> **Requirement**
Please return each of the entries exactly, minus their pictures.

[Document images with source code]
■ ■ ■ ■ ■
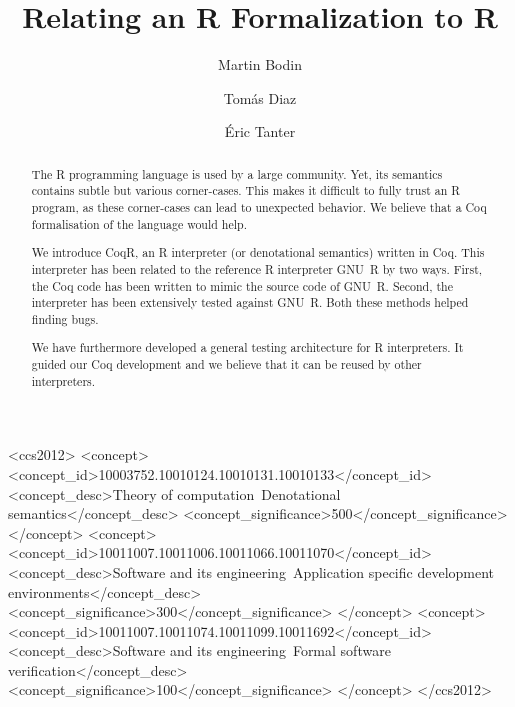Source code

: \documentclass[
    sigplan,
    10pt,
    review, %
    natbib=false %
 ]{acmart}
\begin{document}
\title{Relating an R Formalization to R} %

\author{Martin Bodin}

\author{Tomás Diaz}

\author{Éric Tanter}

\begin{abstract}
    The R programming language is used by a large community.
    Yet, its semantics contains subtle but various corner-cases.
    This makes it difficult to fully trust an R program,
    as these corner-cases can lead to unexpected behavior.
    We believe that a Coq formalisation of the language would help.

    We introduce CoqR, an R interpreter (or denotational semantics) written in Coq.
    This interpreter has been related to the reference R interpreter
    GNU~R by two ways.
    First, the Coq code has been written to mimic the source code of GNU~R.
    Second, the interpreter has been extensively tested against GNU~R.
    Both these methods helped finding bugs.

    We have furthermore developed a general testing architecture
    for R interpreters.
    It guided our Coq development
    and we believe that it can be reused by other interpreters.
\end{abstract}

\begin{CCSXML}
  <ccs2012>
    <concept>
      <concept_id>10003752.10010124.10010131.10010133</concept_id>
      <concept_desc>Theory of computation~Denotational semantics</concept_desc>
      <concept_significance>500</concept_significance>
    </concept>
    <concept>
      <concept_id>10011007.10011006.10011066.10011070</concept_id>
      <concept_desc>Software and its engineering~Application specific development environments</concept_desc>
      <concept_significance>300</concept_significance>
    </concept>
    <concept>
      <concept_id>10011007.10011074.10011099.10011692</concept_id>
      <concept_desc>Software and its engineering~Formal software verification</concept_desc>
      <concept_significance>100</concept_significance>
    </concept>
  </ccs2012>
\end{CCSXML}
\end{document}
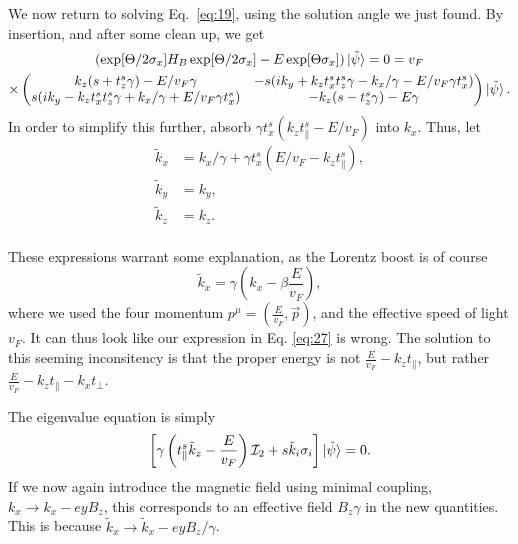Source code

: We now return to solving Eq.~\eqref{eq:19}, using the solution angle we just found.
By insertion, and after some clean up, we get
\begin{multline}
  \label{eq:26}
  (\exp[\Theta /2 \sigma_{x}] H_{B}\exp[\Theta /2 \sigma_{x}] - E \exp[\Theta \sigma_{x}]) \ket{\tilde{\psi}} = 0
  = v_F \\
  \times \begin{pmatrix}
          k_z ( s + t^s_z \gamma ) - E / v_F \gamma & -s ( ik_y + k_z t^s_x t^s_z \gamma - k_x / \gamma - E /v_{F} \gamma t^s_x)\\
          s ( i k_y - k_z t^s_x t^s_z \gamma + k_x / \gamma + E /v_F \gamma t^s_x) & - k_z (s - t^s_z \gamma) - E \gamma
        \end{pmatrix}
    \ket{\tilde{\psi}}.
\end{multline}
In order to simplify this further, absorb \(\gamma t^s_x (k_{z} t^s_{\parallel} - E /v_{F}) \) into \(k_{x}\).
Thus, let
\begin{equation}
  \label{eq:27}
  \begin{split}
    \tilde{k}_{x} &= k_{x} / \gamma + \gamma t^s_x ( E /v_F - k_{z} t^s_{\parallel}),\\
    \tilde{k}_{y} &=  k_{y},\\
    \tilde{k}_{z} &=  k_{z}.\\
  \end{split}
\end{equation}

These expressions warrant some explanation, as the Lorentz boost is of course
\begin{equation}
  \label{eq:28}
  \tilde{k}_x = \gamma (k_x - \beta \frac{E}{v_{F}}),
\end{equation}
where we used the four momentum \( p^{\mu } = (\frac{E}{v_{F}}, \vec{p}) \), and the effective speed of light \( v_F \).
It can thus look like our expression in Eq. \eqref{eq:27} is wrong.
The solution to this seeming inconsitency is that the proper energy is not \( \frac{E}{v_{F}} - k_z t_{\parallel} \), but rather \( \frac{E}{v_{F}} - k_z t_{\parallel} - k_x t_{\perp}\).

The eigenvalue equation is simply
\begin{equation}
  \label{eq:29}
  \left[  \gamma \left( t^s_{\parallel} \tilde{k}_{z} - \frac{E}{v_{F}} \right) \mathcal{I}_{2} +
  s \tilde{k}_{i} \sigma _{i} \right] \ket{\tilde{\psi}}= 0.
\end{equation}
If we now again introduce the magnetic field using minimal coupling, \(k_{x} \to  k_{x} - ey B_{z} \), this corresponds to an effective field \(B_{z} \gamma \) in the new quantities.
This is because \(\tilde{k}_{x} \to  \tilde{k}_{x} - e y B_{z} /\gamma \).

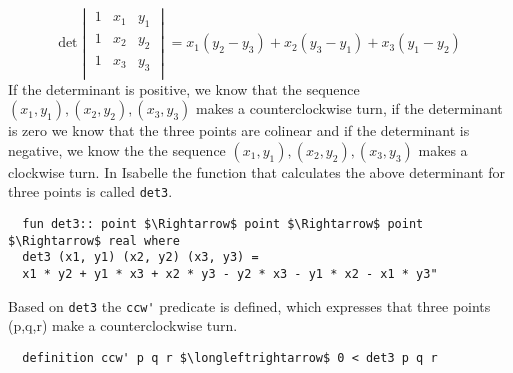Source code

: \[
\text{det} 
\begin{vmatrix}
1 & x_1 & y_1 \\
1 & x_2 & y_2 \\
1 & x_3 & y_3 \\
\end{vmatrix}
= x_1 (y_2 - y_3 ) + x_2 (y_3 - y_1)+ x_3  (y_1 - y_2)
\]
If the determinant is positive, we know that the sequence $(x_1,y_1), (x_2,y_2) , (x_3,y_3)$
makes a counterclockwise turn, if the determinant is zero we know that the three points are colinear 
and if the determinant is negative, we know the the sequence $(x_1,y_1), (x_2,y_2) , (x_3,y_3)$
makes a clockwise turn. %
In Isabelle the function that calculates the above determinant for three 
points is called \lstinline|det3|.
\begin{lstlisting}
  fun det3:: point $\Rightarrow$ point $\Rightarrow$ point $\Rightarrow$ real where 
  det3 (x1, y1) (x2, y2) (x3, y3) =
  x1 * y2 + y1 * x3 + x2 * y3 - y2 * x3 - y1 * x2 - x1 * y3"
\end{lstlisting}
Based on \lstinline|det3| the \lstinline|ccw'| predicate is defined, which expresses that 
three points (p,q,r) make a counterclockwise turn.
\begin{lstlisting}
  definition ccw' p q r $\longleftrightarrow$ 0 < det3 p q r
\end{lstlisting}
■ ■ ■ ■ ■
> **Exercise result**
Source code

: \documentclass[
    sigplan,
    10pt,
    review, %
    natbib=false %
 ]{acmart}
\begin{document}
\title{Relating an R Formalization to R} %

\author{Martin Bodin}

\author{Tomás Diaz}

\author{Éric Tanter}

\begin{abstract}
    The R programming language is used by a large community.
    Yet, its semantics contains subtle but various corner-cases.
    This makes it difficult to fully trust an R program,
    as these corner-cases can lead to unexpected behavior.
    We believe that a Coq formalisation of the language would help.

    We introduce CoqR, an R interpreter (or denotational semantics) written in Coq.
    This interpreter has been related to the reference R interpreter
    GNU~R by two ways.
    First, the Coq code has been written to mimic the source code of GNU~R.
    Second, the interpreter has been extensively tested against GNU~R.
    Both these methods helped finding bugs.

    We have furthermore developed a general testing architecture
    for R interpreters.
    It guided our Coq development
    and we believe that it can be reused by other interpreters.
\end{abstract}

\begin{CCSXML}
  <ccs2012>
    <concept>
      <concept_id>10003752.10010124.10010131.10010133</concept_id>
      <concept_desc>Theory of computation~Denotational semantics</concept_desc>
      <concept_significance>500</concept_significance>
    </concept>
    <concept>
      <concept_id>10011007.10011006.10011066.10011070</concept_id>
      <concept_desc>Software and its engineering~Application specific development environments</concept_desc>
      <concept_significance>300</concept_significance>
    </concept>
    <concept>
      <concept_id>10011007.10011074.10011099.10011692</concept_id>
      <concept_desc>Software and its engineering~Formal software verification</concept_desc>
      <concept_significance>100</concept_significance>
    </concept>
  </ccs2012>
\end{CCSXML}
\end{document}
Source code

: We now return to solving Eq.~\eqref{eq:19}, using the solution angle we just found.
By insertion, and after some clean up, we get
\begin{multline}
  \label{eq:26}
  (\exp[\Theta /2 \sigma_{x}] H_{B}\exp[\Theta /2 \sigma_{x}] - E \exp[\Theta \sigma_{x}]) \ket{\tilde{\psi}} = 0
  = v_F \\
  \times \begin{pmatrix}
          k_z ( s + t^s_z \gamma ) - E / v_F \gamma & -s ( ik_y + k_z t^s_x t^s_z \gamma - k_x / \gamma - E /v_{F} \gamma t^s_x)\\
          s ( i k_y - k_z t^s_x t^s_z \gamma + k_x / \gamma + E /v_F \gamma t^s_x) & - k_z (s - t^s_z \gamma) - E \gamma
        \end{pmatrix}
    \ket{\tilde{\psi}}.
\end{multline}
In order to simplify this further, absorb \(\gamma t^s_x (k_{z} t^s_{\parallel} - E /v_{F}) \) into \(k_{x}\).
Thus, let
\begin{equation}
  \label{eq:27}
  \begin{split}
    \tilde{k}_{x} &= k_{x} / \gamma + \gamma t^s_x ( E /v_F - k_{z} t^s_{\parallel}),\\
    \tilde{k}_{y} &=  k_{y},\\
    \tilde{k}_{z} &=  k_{z}.\\
  \end{split}
\end{equation}

These expressions warrant some explanation, as the Lorentz boost is of course
\begin{equation}
  \label{eq:28}
  \tilde{k}_x = \gamma (k_x - \beta \frac{E}{v_{F}}),
\end{equation}
where we used the four momentum \( p^{\mu } = (\frac{E}{v_{F}}, \vec{p}) \), and the effective speed of light \( v_F \).
It can thus look like our expression in Eq. \eqref{eq:27} is wrong.
The solution to this seeming inconsitency is that the proper energy is not \( \frac{E}{v_{F}} - k_z t_{\parallel} \), but rather \( \frac{E}{v_{F}} - k_z t_{\parallel} - k_x t_{\perp}\).

The eigenvalue equation is simply
\begin{equation}
  \label{eq:29}
  \left[  \gamma \left( t^s_{\parallel} \tilde{k}_{z} - \frac{E}{v_{F}} \right) \mathcal{I}_{2} +
  s \tilde{k}_{i} \sigma _{i} \right] \ket{\tilde{\psi}}= 0.
\end{equation}
If we now again introduce the magnetic field using minimal coupling, \(k_{x} \to  k_{x} - ey B_{z} \), this corresponds to an effective field \(B_{z} \gamma \) in the new quantities.
This is because \(\tilde{k}_{x} \to  \tilde{k}_{x} - e y B_{z} /\gamma \).

Source code

: \[
\text{det} 
\begin{vmatrix}
1 & x_1 & y_1 \\
1 & x_2 & y_2 \\
1 & x_3 & y_3 \\
\end{vmatrix}
= x_1 (y_2 - y_3 ) + x_2 (y_3 - y_1)+ x_3  (y_1 - y_2)
\]
If the determinant is positive, we know that the sequence $(x_1,y_1), (x_2,y_2) , (x_3,y_3)$
makes a counterclockwise turn, if the determinant is zero we know that the three points are colinear 
and if the determinant is negative, we know the the sequence $(x_1,y_1), (x_2,y_2) , (x_3,y_3)$
makes a clockwise turn. %
In Isabelle the function that calculates the above determinant for three 
points is called \lstinline|det3|.
\begin{lstlisting}
  fun det3:: point $\Rightarrow$ point $\Rightarrow$ point $\Rightarrow$ real where 
  det3 (x1, y1) (x2, y2) (x3, y3) =
  x1 * y2 + y1 * x3 + x2 * y3 - y2 * x3 - y1 * x2 - x1 * y3"
\end{lstlisting}
Based on \lstinline|det3| the \lstinline|ccw'| predicate is defined, which expresses that 
three points (p,q,r) make a counterclockwise turn.
\begin{lstlisting}
  definition ccw' p q r $\longleftrightarrow$ 0 < det3 p q r
\end{lstlisting}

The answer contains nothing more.